Appian Capital sale of Brazilian nickel and copper-gold assets collapses

US$1Bn SPAC deal backed by Glencore, Stellantis and PowerCo was terminated owing to weak market conditions

The US$1Bn acquisition of the Santa Rita nickel sulphide and Serrote copper mines in Brazil by blank-cheque fund ACG Acquisition Company (ACG) has collapsed. In June 2023, the backers of ACG (Glencore, Stellantis, Volkswagen’s battery unit PowerCo and mining equity firm La Mancha Resource Capital) agreed to back the deal which was expected to be completed in August.

According to a statement released by ACG, “…despite its best efforts, revisions to the Acquisition Agreement have not been agreed and the Acquisition Agreement has been terminated.” It is thought that weak market data, particularly in China, along with sliding nickel prices, impacted the investors’ willingness to proceed with a deal as reported by sources close to Reuters.

During the sale process, ACG had been set to become ACG Electric Metals with Glencore, Stellantis and La Mancha each proposing to invest US$100M to become 51% owners with 49% remaining for free float. PowerCo, it was proposed, would have made a US$100M nickel prepayment and would therefore have secured an important source of nickel units for its battery cell production. Nickel concentrate produced at Santa Rita had been touted to be refined at Glencore’s operations in North America and Western Europe with the end product used in EV batteries for Stellantis, PowerCo and other automakers.
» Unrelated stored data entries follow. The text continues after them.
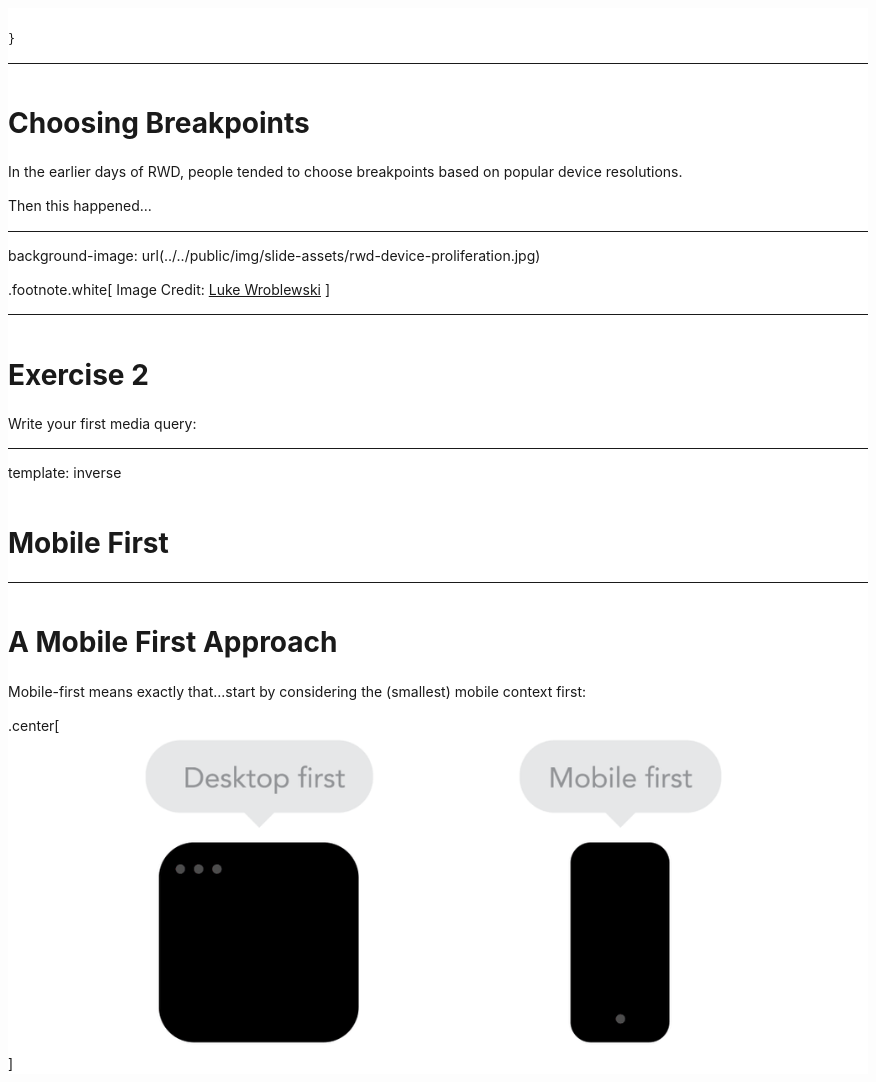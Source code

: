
 ```css

}
```

---

# Choosing Breakpoints

In the earlier days of RWD, people tended to choose breakpoints based on popular device resolutions.

Then this happened...

---

background-image: url(../../public/img/slide-assets/rwd-device-proliferation.jpg)

.footnote.white[
   Image Credit: [Luke Wroblewski](https://www.flickr.com/photos/lukew/10430507184/)
]

---

# Exercise 2

Write your first media query:

<iframe height='268' scrolling='no' src='//codepen.io/redacademy/embed/OVvXWV/?height=268&theme-id=0&default-tab=css' frameborder='no' allowtransparency='true' allowfullscreen='true' style='width: 100%;'>See the Pen <a href='http://codepen.io/redacademy/pen/OVvXWV/'>OVvXWV</a> by RED Academy (<a href='http://codepen.io/redacademy'>@redacademy</a>) on <a href='http://codepen.io'>CodePen</a>.
</iframe>

---
template: inverse

# Mobile First

---

# A Mobile First Approach

Mobile-first means exactly that...start by considering the (smallest) mobile context first:

.center[
   ![Mobile first](../../public/img/slide-assets/rwd-mobile-first.gif)
]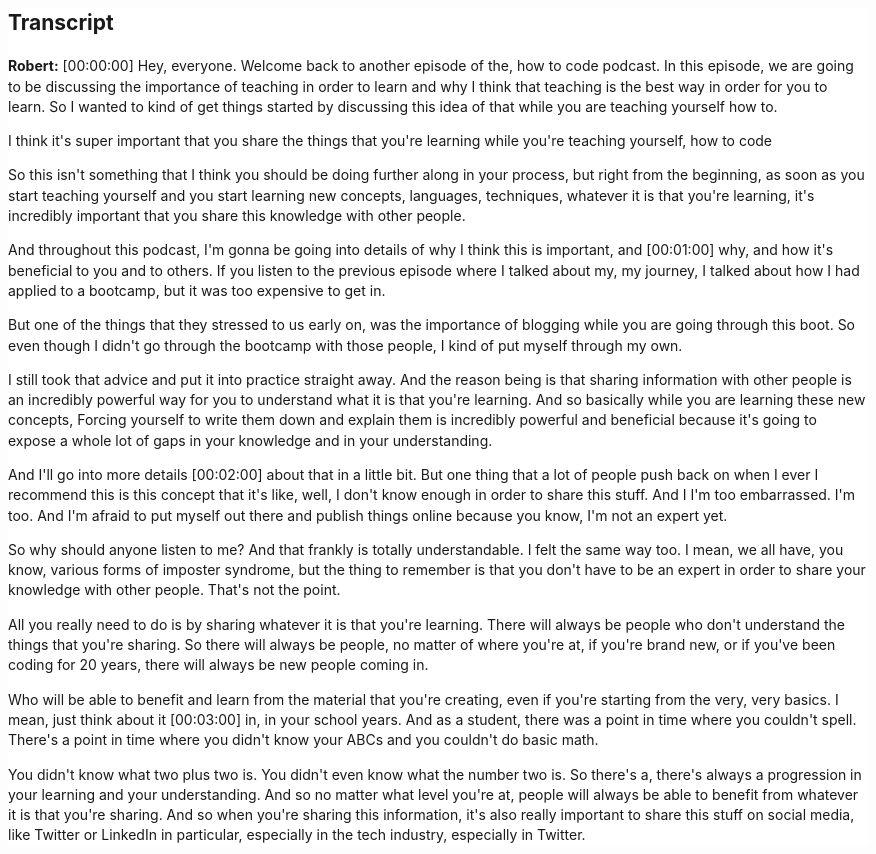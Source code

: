 ## Transcript

**Robert:** [00:00:00] Hey, everyone. Welcome back to another episode of the, how to code podcast. In this episode, we are going to be discussing the importance of teaching in order to learn and why I think that teaching is the best way in order for you to learn. So I wanted to kind of get things started by discussing this idea of that while you are teaching yourself how to.

I think it's super important that you share the things that you're learning while you're teaching yourself, how to code

So this isn't something that I think you should be doing further along in your process, but right from the beginning, as soon as you start teaching yourself and you start learning new concepts, languages, techniques, whatever it is that you're learning, it's incredibly important that you share this knowledge with other people.

And throughout this podcast, I'm gonna be going into details of why I think this is important, and [00:01:00] why, and how it's beneficial to you and to others. If you listen to the previous episode where I talked about my, my journey, I talked about how I had applied to a bootcamp, but it was too expensive to get in.

But one of the things that they stressed to us early on, was the importance of blogging while you are going through this boot. So even though I didn't go through the bootcamp with those people, I kind of put myself through my own.

I still took that advice and put it into practice straight away. And the reason being is that sharing information with other people is an incredibly powerful way for you to understand what it is that you're learning. And so basically while you are learning these new concepts, Forcing yourself to write them down and explain them is incredibly powerful and beneficial because it's going to expose a whole lot of gaps in your knowledge and in your understanding.

And I'll go into more details [00:02:00] about that in a little bit. But one thing that a lot of people push back on when I ever I recommend this is this concept that it's like, well, I don't know enough in order to share this stuff. And I I'm too embarrassed. I'm too. And I'm afraid to put myself out there and publish things online because you know, I'm not an expert yet.

So why should anyone listen to me? And that frankly is totally understandable. I felt the same way too. I mean, we all have, you know, various forms of imposter syndrome, but the thing to remember is that you don't have to be an expert in order to share your knowledge with other people. That's not the point.

All you really need to do is by sharing whatever it is that you're learning. There will always be people who don't understand the things that you're sharing. So there will always be people, no matter of where you're at, if you're brand new, or if you've been coding for 20 years, there will always be new people coming in.

Who will be able to benefit and learn from the material that you're creating, even if you're starting from the very, very basics. I mean, just think about it [00:03:00] in, in your school years. And as a student, there was a point in time where you couldn't spell. There's a point in time where you didn't know your ABCs and you couldn't do basic math.

You didn't know what two plus two is. You didn't even know what the number two is. So there's a, there's always a progression in your learning and your understanding. And so no matter what level you're at, people will always be able to benefit from whatever it is that you're sharing. And so when you're sharing this information, it's also really important to share this stuff on social media, like Twitter or LinkedIn in particular, especially in the tech industry, especially in Twitter.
Nickel has been the worst-performing base metal on the London Metal Exchange (LME) this year. The LME daily nickel cash price closed at US$18,650/t on 26 September, down 40% since the beginning of the year and the lowest level in almost two years. As well as being impacted by China’s stuttering economic recovery, and rising oversupply because of surging Indonesian output, a better description of nickel’s recent price performance is a ‘normalisation’ from the inflated highs that have characterised the metal since Russia’s invasion of Ukraine. Recent prices in the US$19-20,000/t region still reflect the strong demand outlook for nickel in EV batteries.

News of this deal’s collapse serves to highlight the real investor caution that exists in the volatile world of critical minerals and is evidence of the challenge faced to build out the supply required to enable the energy transition.